### Description of the task
Across all the records, filter for lines with the word "obtained" and copy them.

### Dataset entries
- - - -

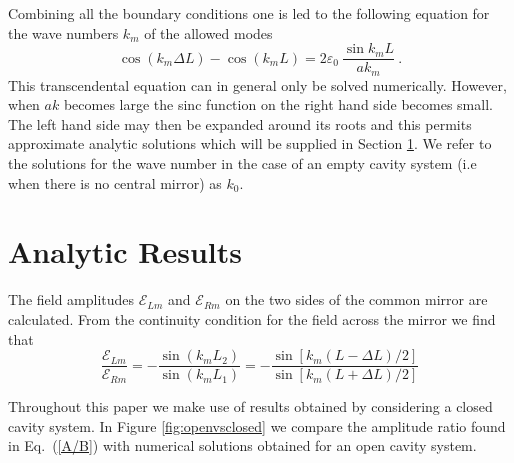 \documentclass[twocolumn,english,pra,aps,superscriptaddress,floatfix]{revtex4-1}
\begin{document}
Combining all the boundary conditions one is led to the following equation
for the wave numbers $k_{m}$ of the allowed modes \cite{lang73}
\begin{equation}
\cos(k_{m} \Delta L)-\cos(k_{m} L)=2\varepsilon_{0} \ \frac{\sin k_{m} L}{a k_{m}} \ .
\label{transcendental}
\end{equation}
This transcendental equation can in general only be solved numerically. However, when $a k$ becomes large the sinc function on the right hand side becomes small. The left hand side may then be expanded around its roots and this permits approximate analytic solutions which will be supplied in Section \ref{sec:AnalyticExpressions}.
We refer to the solutions for the wave number in the case of an empty cavity system (i.e when there is no central mirror) as $k_0$.




\section{Analytic Results}
\label{sec:AnalyticExpressions}



The field amplitudes $\mathcal{E}_{Lm}$ and $\mathcal{E}_{Rm}$ on the two sides of the common mirror are calculated.  From the continuity condition for the field across the mirror we find that   
\begin{equation}
\frac{\mathcal{E}_{Lm}}{\mathcal{E}_{Rm}}=-\frac{\sin(k_{m}L_{2})}{\sin(k_{m}L_{1})} = -\frac{\sin [k_{m} (L-\Delta L)/2]}{\sin[k_{m}(L+\Delta L)/2]} 
\label{A/B} 
\end{equation}

Throughout this paper we make use of results obtained by considering a closed cavity system.  In  Figure \ref{fig:openvsclosed} we compare the amplitude ratio found in Eq.\ (\ref{A/B}) with numerical solutions obtained for an open cavity system.
\end{document}
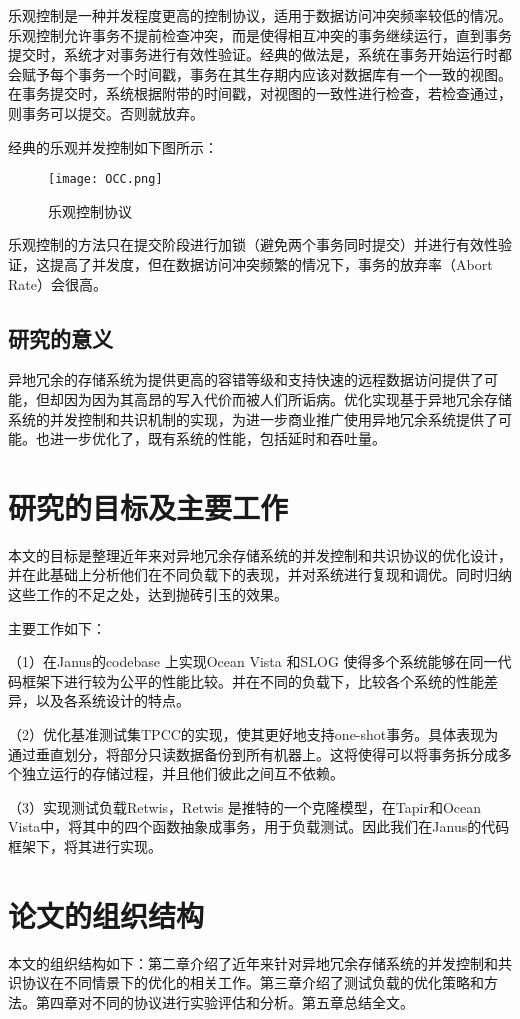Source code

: 乐观控制是一种并发程度更高的控制协议\cite{OCC}，适用于数据访问冲突频率较低的情况。乐观控制允许事务不提前检查冲突，而是使得相互冲突的事务继续运行，直到事务提交时，系统才对事务进行有效性验证。经典的做法是，系统在事务开始运行时都会赋予每个事务一个时间戳，事务在其生存期内应该对数据库有一个一致的视图。在事务提交时，系统根据附带的时间戳，对视图的一致性进行检查，若检查通过，则事务可以提交。否则就放弃。

经典的乐观并发控制如下图所示：
 
\begin{figure}[htb]
  \centering
  \texttt{[image: OCC.png]}
  \caption{乐观控制协议}
  \label{fig:badge}
\end{figure}

乐观控制的方法只在提交阶段进行加锁（避免两个事务同时提交）并进行有效性验证，这提高了并发度，但在数据访问冲突频繁的情况下，事务的放弃率（Abort Rate）会很高。

\subsection{研究的意义}

异地冗余的存储系统为提供更高的容错等级和支持快速的远程数据访问提供了可能，但却因为因为其高昂的写入代价而被人们所诟病。优化实现基于异地冗余存储系统的并发控制和共识机制的实现，为进一步商业推广使用异地冗余系统提供了可能。也进一步优化了，既有系统的性能，包括延时和吞吐量。



\section{研究的目标及主要工作}

本文的目标是整理近年来对异地冗余存储系统的并发控制和共识协议的优化设计，并在此基础上分析他们在不同负载下的表现，并对系统进行复现和调优。同时归纳这些工作的不足之处，达到抛砖引玉的效果。

主要工作如下：

（1）在Janus的codebase 上实现Ocean Vista 和SLOG 使得多个系统能够在同一代码框架下进行较为公平的性能比较。并在不同的负载下，比较各个系统的性能差异，以及各系统设计的特点。

（2）优化基准测试集TPCC的实现，使其更好地支持one-shot事务。具体表现为通过垂直划分，将部分只读数据备份到所有机器上。这将使得可以将事务拆分成多个独立运行的存储过程，并且他们彼此之间互不依赖。

（3）实现测试负载Retwis，Retwis 是推特的一个克隆模型，在Tapir和Ocean Vista中，将其中的四个函数抽象成事务，用于负载测试。因此我们在Janus的代码框架下，将其进行实现。



\section{论文的组织结构}

本文的组织结构如下：第二章介绍了近年来针对异地冗余存储系统的并发控制和共识协议在不同情景下的优化的相关工作。第三章介绍了测试负载的优化策略和方法。第四章对不同的协议进行实验评估和分析。第五章总结全文。


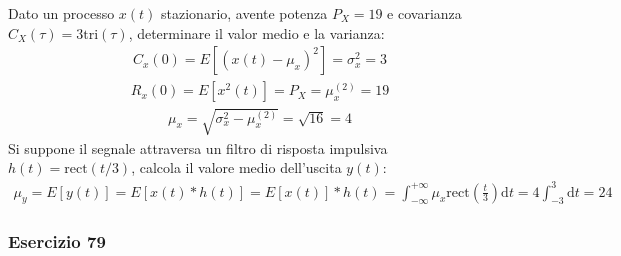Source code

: \documentclass{article}
\newcommand{\rect}{\mathrm{rect}}
\newcommand{\tri}{\mathrm{tri}}
\newcommand{\df}{\mathrm{d}}
\begin{document}
Dato un processo $x(t)$ stazionario, avente potenza $P_X=19$ e covarianza $C_X(\tau)=3\tri(\tau)$, determinare il valor medio e la varianza: 
\begin{gather}
    C_x(0)=E[(x(t)-\mu_x)^2]=\sigma_x^2=3
\end{gather}
\begin{gather*}
    R_x(0)=E[x^2(t)]=P_X=\mu_x^{(2)}=19
\end{gather*}
\begin{gather}
    \mu_x=\sqrt{\sigma_x^2-\mu_x^{(2)}}=\sqrt{16}=4
\end{gather}
Si suppone il segnale attraversa un filtro di risposta impulsiva $h(t)=\rect(t/3)$, calcola il valore medio dell'uscita $y(t)$:
\begin{gather}
    \mu_y=E[y(t)]=E[x(t)*h(t)]=E[x(t)]*h(t)=\displaystyle\int_{-\infty}^{+\infty}\mu_x\rect\left(\frac{t}{3}\right)\df t=4\int_{-3}^3\df t=24
\end{gather}

\subsubsection*{Esercizio 79}
\end{document}
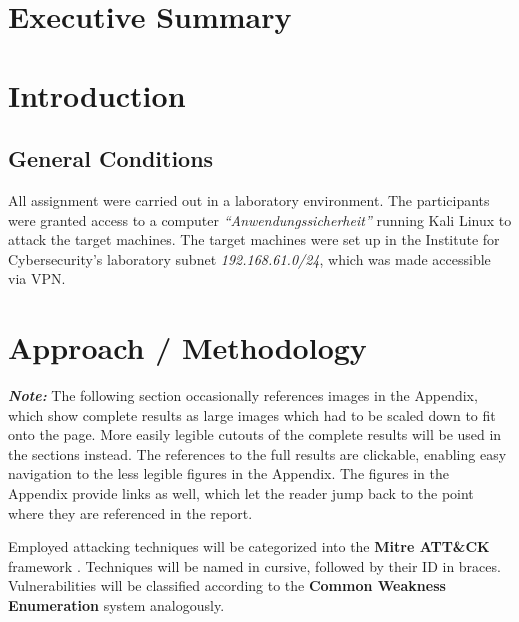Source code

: \documentclass[11pt]{article}
\begin{document}
\newpage

\section{Executive Summary}
\vspace{-2mm}



\newpage





\newpage

\section{Introduction}

\subsection{General Conditions}
All assignment were carried out in a laboratory environment.
The participants were granted access to a computer \textit{\enquote{Anwendungssicherheit}} running Kali Linux to attack the target machines.
The target machines were set up in the Institute for Cybersecurity's laboratory subnet \textit{192.168.61.0/24}, which was made accessible via VPN.







\section{Approach / Methodology}
\textbf{\textit{Note:}} The following section occasionally references images in the Appendix, which show complete results as large images which had to be scaled down to fit onto the page.  More easily legible cutouts of the complete results will be used in the sections instead. The references to the full results are clickable, enabling easy navigation to the less legible figures in the Appendix. The figures in the Appendix provide links as well, which let the reader jump back to the point where they are referenced in the report.

Employed attacking techniques will be categorized into the \textbf{Mitre ATT\&CK} framework \autocite{mitre:attack}. Techniques will be named in cursive, followed by their ID in braces.
Vulnerabilities will be classified according to the \textbf{Common Weakness Enumeration} \autocite{mitre:cwe} system analogously.
\\[1em]
\end{document}
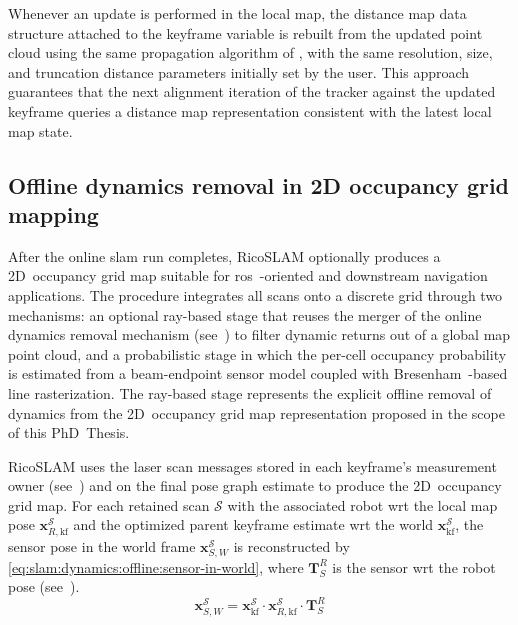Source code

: Whenever an update is performed in the local map, the distance map data
structure attached to the keyframe variable is rebuilt from the updated point
cloud using the same propagation algorithm of
, with the same
resolution, size, and truncation distance parameters initially set by the user.
This approach guarantees that the next alignment iteration of the tracker
against the updated keyframe queries a distance map representation consistent
with the latest local map state.

\subsection{Offline dynamics removal in 2D occupancy grid mapping}
\label{sec:slam:dynamics:offline}

After the online \gls{slam} run completes, RicoSLAM optionally produces
a 2D~occupancy grid map suitable for \gls{ros}~\cite{ros}-oriented and
downstream navigation applications. The procedure integrates all scans onto
a discrete grid through two mechanisms: an optional ray-based stage that reuses
the merger of the online dynamics removal mechanism
(see~) to filter dynamic returns out of
a global map point cloud, and a probabilistic stage in which the per-cell
occupancy probability is estimated from a beam-endpoint sensor model coupled
with Bresenham~\cite{bresenham:ibm:1965,zingl:uas:2016}-based line
rasterization. The ray-based stage represents the explicit offline removal of
dynamics from the 2D~occupancy grid map representation
proposed in the scope of this PhD~Thesis.

RicoSLAM uses the laser scan messages stored in each keyframe's measurement
owner (see~) and on the final pose graph
estimate to produce the 2D~occupancy grid map. For each retained scan
$\mathcal{S}$ with the associated robot \gls{wrt} the local map pose
$\mathbf{x}_{R,\mathrm{kf}}^{\mathcal{S}}$ and the optimized parent keyframe
estimate \gls{wrt} the world $\mathbf{x}_{\mathrm{kf}}^{\mathcal{S}}$, the
sensor pose in the world frame $\mathbf{x}_{S,W}^{\mathcal{S}}$ is reconstructed
by \eqref{eq:slam:dynamics:offline:sensor-in-world}, where $\mathbf{T}_S^R$ is
the sensor \gls{wrt} the robot pose
(see~).
\begin{equation}
\label{eq:slam:dynamics:offline:sensor-in-world}
\mathbf{x}_{S,W}^{\mathcal{S}} =
\mathbf{x}_{\mathrm{kf}}^{\mathcal{S}}\cdot
\mathbf{x}_{R,\mathrm{kf}}^{\mathcal{S}}\cdot\mathbf{T}_S^R
\end{equation}

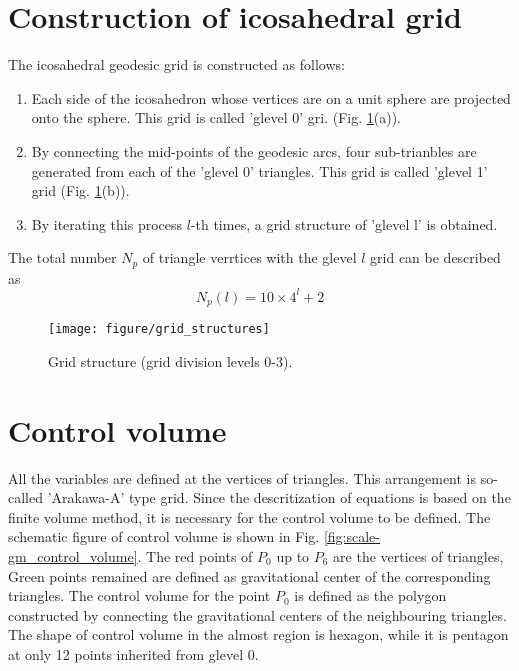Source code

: \section{Construction of icosahedral grid}
The icosahedral geodesic grid is constructed as follows:
\begin{enumerate}
  \item Each side of the icosahedron whose vertices are on a unit sphere are
    projected onto the sphere. This grid is called 'glevel 0' gri. (Fig. \ref{fig:scale-gm_grid}(a)).
  \item By connecting the mid-points of the geodesic arcs, four
      sub-trianbles are generated from each of the 'glevel 0' triangles. This
      grid is called 'glevel 1' grid (Fig. \ref{fig:scale-gm_grid}(b)).
  \item By iterating this process $l$-th times, a grid structure of 'glevel l'
    is obtained. 
\end{enumerate}
The total number $N_p$ of triangle verrtices with the glevel $l$ grid can be
described as 
\begin{equation}
  N_p(l) = 10 \times 4^l + 2 \nonumber
\end{equation}

\begin{figure}[H]
  \begin{center}
    \texttt{[image: figure/grid\_structures]}
    \caption{Grid structure (grid division levels 0-3).}
    \label{fig:scale-gm_grid}
  \end{center}
\end{figure}


\section{Control volume}
All the  variables are defined at the vertices of triangles. This arrangement
is so-called 'Arakawa-A' type grid. Since the descritization of equations is
based on the finite volume method, it is necessary for the control volume to
be defined. The schematic figure of control volume is shown in Fig. \ref{fig:scale-gm_control_volume}. The
red points of $P_0$ up to $P_6$ are the vertices of triangles, Green points
remained are defined as gravitational center of the corresponding
triangles. The control volume for the point $P_0$ is defined as the polygon
constructed by connecting the gravitational centers of the neighbouring
triangles. The shape of control volume in the almost region is hexagon, while
it is pentagon at only 12 points inherited from glevel 0.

- - - -

### Answer for the task
Throughout this paper we make use of results obtained by considering a closed cavity system.  In  Figure \ref{fig:openvsclosed} we compare the amplitude ratio found in Eq.\ (\ref{A/B}) with numerical solutions obtained for an open cavity system.
    is obtained. 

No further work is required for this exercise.